----- Original Message -----
From: "Bob Lee" <[EMAIL PROTECTED]>
To: "Struts Developers List" <[EMAIL PROTECTED]>
Sent: Wednesday, April 10, 2002 9:37 AM
Subject: Re: Is FormBean mandatory???


> ----- Original Message -----
> From: "Jing Zhou" <[EMAIL PROTECTED]>
> To: "Struts Developers List" <[EMAIL PROTECTED]>
> Sent: Wednesday, April 10, 2002 4:28 AM
> Subject: Re: Is FormBean mandatory???
>
>
> > Form beans can be shared by multiple views in a wizard like
applications.
> > In particular, we want users to be able to use 'Previous', 'Next',
> 'Finish',
> > and 'Cancel' buttons to move between screens. Using form beans will save
> > a lot of coding work and these requirements are mandatory regardless
> > how large or small the applications are.
>
> Is it ever necessary to retain erred inputs past the request context? I
> still don't understand why you need getters and setters for every form
field
> when the data is readily available in the request object. Some argue
better
> type checking, but the fact is half this benefit is lost when you start
> depending on reflection. Also, Struts tools would be a lot easier to
develop
> if you could just work against a field map rather than having to
dynamically
> generate Java interfaces; from what I gather, this is what the DynaBean
> accomplishes.
>
> Thanks,
> Bob
>
>
The current Form Bean implementation (ActionForm + DynaBean) is to provide
a base for possible sophysisticated implemenations. The *advanced* versions
of
Form Bean should accomplish the following goals (in my personal opinions)
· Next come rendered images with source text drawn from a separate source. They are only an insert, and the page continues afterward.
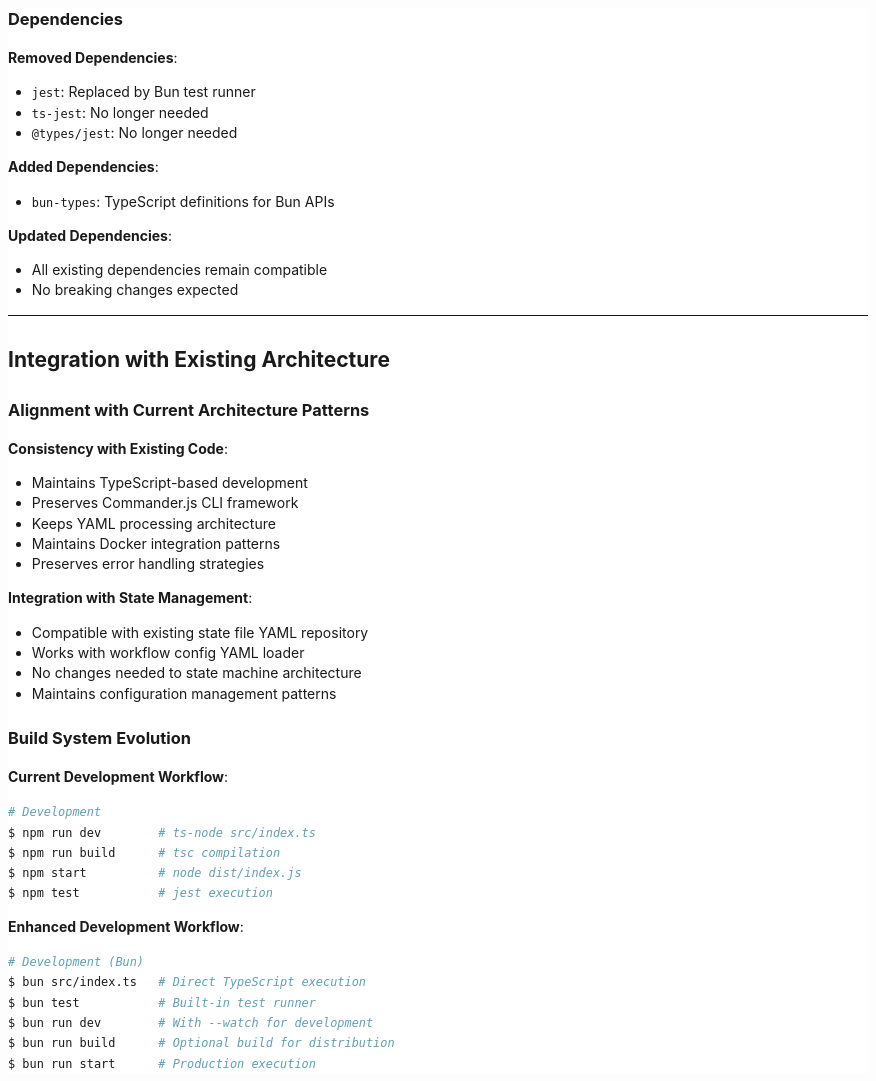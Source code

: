 ### Dependencies

**Removed Dependencies**:
- `jest`: Replaced by Bun test runner
- `ts-jest`: No longer needed
- `@types/jest`: No longer needed

**Added Dependencies**:
- `bun-types`: TypeScript definitions for Bun APIs

**Updated Dependencies**:
- All existing dependencies remain compatible
- No breaking changes expected

---

## Integration with Existing Architecture

### Alignment with Current Architecture Patterns

**Consistency with Existing Code**:
- Maintains TypeScript-based development
- Preserves Commander.js CLI framework
- Keeps YAML processing architecture
- Maintains Docker integration patterns
- Preserves error handling strategies

**Integration with State Management**:
- Compatible with existing state file YAML repository
- Works with workflow config YAML loader
- No changes needed to state machine architecture
- Maintains configuration management patterns

### Build System Evolution

**Current Development Workflow**:
```bash
# Development
$ npm run dev        # ts-node src/index.ts
$ npm run build      # tsc compilation
$ npm start          # node dist/index.js
$ npm test           # jest execution
```

**Enhanced Development Workflow**:
```bash
# Development (Bun)
$ bun src/index.ts   # Direct TypeScript execution
$ bun test           # Built-in test runner
$ bun run dev        # With --watch for development
$ bun run build      # Optional build for distribution
$ bun run start      # Production execution
```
* The internal data structure or model for the Form Bean could be regular
   Java Bean or XML DOM or HashMap. But from outside point of view,
   These internal models are interchangable, nestable, with uniform and
   consistent access methods and developers should not worry about
   getter/setter any more.
* Initialization could happen when STRUTS initialize itself or on demand.
   Consider the system has 5000 form bean models in database, it can't
   initialize all of them at startup. STRUTS tool may help here.
* Form Bean should know how to reset/validate its internal properties given
a
   view model. It should reset those properties with respect to a view, not
   reset all properties. The same is true for validation.
* Form Bean should also know how to persist itself into strings and reload
   from strings as well as provide some callbacks for custom actions. Again
   not all fields are to be persisted. This is needed when replaying
   the submission processes is necessary in certain business requirements,
   like address corrections when you moved. Can any validator validate
   your address? :-)

Our internal system basically accomplish the above goals therefore a visual
tool is developed for it. The system also manage the security of the Form
Bean
as well as multi-user access to the same From Bean. The EJB security and
concurrent services are not enough. The presentation layer needs those
concepts too before the data reaching EJB server. So, if stay with the
Form Bean, the benifits are a lot than just type checking.